Manipulating and enhancing images may seem something that is particular to the current digital age, but as researcher Anna Dlabacová describes, some medieval manuscripts such as The Kattendijke Chronicle, a late fifteenth-century manuscript from the Low Countries, contain fascinating examples of analogue image editing. In one image of people in a boat, for example, both the people and the land the boat is headed towards have been taken from other manuscripts.

At first sight, the image of a group of people in a boat might appear to be a straightforward woodcut that was pasted into a manuscript (fig. 1). Since single leaf prints – woodcuts and engravings – were used more often in handwritten books from the second half of the fifteenth century (see e.g., Rudy 2019), this example might not seem particularly special. A closer look, however, reveals several indications that there is much more to this image than meets the eye. 

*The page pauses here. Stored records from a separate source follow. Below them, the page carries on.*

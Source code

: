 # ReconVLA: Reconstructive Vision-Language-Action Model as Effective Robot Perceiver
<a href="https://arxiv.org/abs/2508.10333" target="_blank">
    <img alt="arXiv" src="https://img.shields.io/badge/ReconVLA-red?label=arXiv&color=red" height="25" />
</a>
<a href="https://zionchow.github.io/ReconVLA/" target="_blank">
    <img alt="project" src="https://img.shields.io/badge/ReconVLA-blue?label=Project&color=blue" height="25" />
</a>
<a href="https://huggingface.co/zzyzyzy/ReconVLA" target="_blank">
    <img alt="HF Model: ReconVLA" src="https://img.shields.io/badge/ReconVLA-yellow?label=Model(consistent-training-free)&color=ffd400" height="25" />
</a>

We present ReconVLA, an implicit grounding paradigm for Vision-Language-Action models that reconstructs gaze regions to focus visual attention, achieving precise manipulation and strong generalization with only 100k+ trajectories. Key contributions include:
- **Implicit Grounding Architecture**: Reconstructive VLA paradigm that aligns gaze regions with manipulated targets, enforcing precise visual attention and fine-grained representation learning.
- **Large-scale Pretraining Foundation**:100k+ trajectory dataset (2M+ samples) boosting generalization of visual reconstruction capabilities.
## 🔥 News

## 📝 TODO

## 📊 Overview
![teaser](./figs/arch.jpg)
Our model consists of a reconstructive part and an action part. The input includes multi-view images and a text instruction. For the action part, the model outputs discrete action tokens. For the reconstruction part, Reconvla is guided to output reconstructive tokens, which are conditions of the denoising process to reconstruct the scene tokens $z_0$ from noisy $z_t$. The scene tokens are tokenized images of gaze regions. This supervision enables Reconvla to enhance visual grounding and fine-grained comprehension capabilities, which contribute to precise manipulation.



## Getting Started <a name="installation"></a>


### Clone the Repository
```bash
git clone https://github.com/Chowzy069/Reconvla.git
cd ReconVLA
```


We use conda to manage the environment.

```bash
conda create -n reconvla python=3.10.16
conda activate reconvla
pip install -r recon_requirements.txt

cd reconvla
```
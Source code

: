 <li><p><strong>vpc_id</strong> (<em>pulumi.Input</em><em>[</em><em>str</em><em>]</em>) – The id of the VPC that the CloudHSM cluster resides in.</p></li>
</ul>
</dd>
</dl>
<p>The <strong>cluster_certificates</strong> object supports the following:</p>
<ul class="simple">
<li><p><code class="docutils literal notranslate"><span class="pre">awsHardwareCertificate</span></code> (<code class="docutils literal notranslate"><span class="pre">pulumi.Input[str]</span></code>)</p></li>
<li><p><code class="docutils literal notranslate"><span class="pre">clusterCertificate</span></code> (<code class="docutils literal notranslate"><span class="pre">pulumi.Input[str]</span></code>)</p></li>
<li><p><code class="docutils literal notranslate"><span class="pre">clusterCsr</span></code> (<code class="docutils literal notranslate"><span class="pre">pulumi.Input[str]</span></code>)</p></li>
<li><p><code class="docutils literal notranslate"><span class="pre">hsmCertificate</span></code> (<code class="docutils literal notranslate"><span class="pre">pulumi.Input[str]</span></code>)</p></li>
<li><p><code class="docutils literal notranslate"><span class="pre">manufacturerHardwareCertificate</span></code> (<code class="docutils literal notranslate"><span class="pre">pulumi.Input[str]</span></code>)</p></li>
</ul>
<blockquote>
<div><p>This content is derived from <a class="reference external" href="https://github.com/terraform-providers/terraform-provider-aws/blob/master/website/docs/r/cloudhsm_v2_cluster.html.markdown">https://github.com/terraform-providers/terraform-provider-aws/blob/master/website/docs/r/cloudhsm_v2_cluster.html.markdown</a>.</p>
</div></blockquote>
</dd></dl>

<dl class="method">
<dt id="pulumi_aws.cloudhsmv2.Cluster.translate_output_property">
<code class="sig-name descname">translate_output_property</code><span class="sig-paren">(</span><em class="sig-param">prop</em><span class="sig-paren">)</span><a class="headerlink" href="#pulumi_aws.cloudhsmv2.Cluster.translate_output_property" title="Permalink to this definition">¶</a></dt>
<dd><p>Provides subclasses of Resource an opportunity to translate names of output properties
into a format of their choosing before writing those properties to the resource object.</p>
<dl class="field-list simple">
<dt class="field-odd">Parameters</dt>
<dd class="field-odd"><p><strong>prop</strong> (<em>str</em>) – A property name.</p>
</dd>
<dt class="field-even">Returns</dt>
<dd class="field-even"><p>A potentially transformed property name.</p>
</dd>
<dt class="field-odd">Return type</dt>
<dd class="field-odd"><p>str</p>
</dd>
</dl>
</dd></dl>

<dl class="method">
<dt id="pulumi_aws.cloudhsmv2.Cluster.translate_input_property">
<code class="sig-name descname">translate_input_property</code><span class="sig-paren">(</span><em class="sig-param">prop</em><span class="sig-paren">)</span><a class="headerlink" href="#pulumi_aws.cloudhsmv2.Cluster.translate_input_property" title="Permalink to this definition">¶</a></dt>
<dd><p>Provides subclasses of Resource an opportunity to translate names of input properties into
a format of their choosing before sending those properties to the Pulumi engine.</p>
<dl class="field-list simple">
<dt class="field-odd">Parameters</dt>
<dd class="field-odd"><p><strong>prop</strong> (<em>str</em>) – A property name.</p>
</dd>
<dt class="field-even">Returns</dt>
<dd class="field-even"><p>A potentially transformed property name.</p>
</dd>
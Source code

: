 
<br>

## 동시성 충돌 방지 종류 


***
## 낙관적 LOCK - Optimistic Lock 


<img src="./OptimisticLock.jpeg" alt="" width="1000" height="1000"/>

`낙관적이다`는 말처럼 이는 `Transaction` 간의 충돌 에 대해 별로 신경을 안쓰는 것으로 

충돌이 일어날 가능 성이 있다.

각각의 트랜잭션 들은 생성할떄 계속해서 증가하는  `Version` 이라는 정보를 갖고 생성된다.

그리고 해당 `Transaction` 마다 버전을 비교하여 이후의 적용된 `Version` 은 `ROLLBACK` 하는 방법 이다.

The so-called Kattendijke Chronicle derives its name from its seventeenth-century owner, Johan Huyssen of Kattendijke (1566-1634). In the 1990s his descendants made the manuscript available to a small team of researchers, which in 2005 resulted in an edition with an in-depth introduction that focused on textual, heraldic and codicological aspects, and explored the profile of the author of the Chronicle (Janse et al. 2005). The latter worked in Holland (possibly Haarlem?) and completed the book in or shortly after 1491.